At the same time, the US (capitalism) was also meddling behind the scenes. Nixon’s government never wanted Allende elected in the first place, and heavily meddled in the election campaign. After he was elected, the CIA helped fuel the fire that led to the coup (although they claim no direct involvement). I do not know what type of role conservative groups played (like those with which Esteban associates) in overthrowing the government.
HOWEVER, as far as the book (and author) is concerned, there was nothing wrong with President Allende’s policies. It was only opposition from conservatives, and the US, that resulted in hyperinflation and poverty. As proof the book cites how goods suddenly magically reappeared in stores after the president was overthrown, which is basically an old canard against capitalists – they’re hiding their money from you. There is no attempt at soul searching, or rethinking socialist policies, and this is something the critical reader needs to be wary of when reading the book. This book may tell a historical story, but it is still a work of fiction, and it should very much be treated as such.
Capitalism vs Socialism
The Omer today is foundation in eternity, which kind of works if you subscribe to Marx’s materialistic concept of history. This book showcases the struggle between the ideas of capitalism, represented by Esteban Trueba, and socialism, represented by all those who oppose him. These ideas are the foundation upon which societies are built, and they are older than any one individual.

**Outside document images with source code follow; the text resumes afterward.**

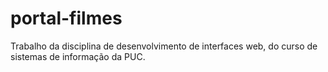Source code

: # portal-filmes
Trabalho da disciplina de desenvolvimento de interfaces web, do curso de sistemas de informação da PUC.
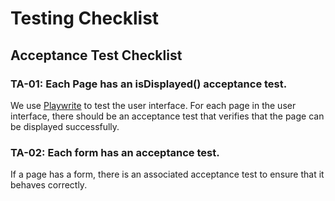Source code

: # Testing Checklist

## Acceptance Test Checklist

### TA-01: Each Page has an isDisplayed() acceptance test.

We use [Playwrite](https://playwright.dev/) to test the user interface. For each page in the user interface, there should be an acceptance test that verifies that the page can be displayed successfully.

### TA-02: Each form has an acceptance test.

If a page has a form, there is an associated acceptance test to ensure that it behaves correctly.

This book spans four generations. During these generations we see the material wealth and spiritual damage offered by capitalism, which is contrasted by the spiritual wealth offered by socialism. Ultimately Socialism loses of course because there is only so much you can rewrite history. However the ideas live on, and to this day struggle to shape the foundations of human society, which is kind of fascinating when you think about it.
About the Author
Born in Peru and raised in Chile, Isabel Allende is the author of a number of bestselling and critically acclaimed books, including The House of The Spirits, Eva Luna, Stories of Eva Luna, Of Love and Shadows, and Paula. Her latest novel is A Long Petal of The Sea (2019). Her books have been translated into more than thirty-five languages and have sold over sixty-five million copies worldwide. She lives in California.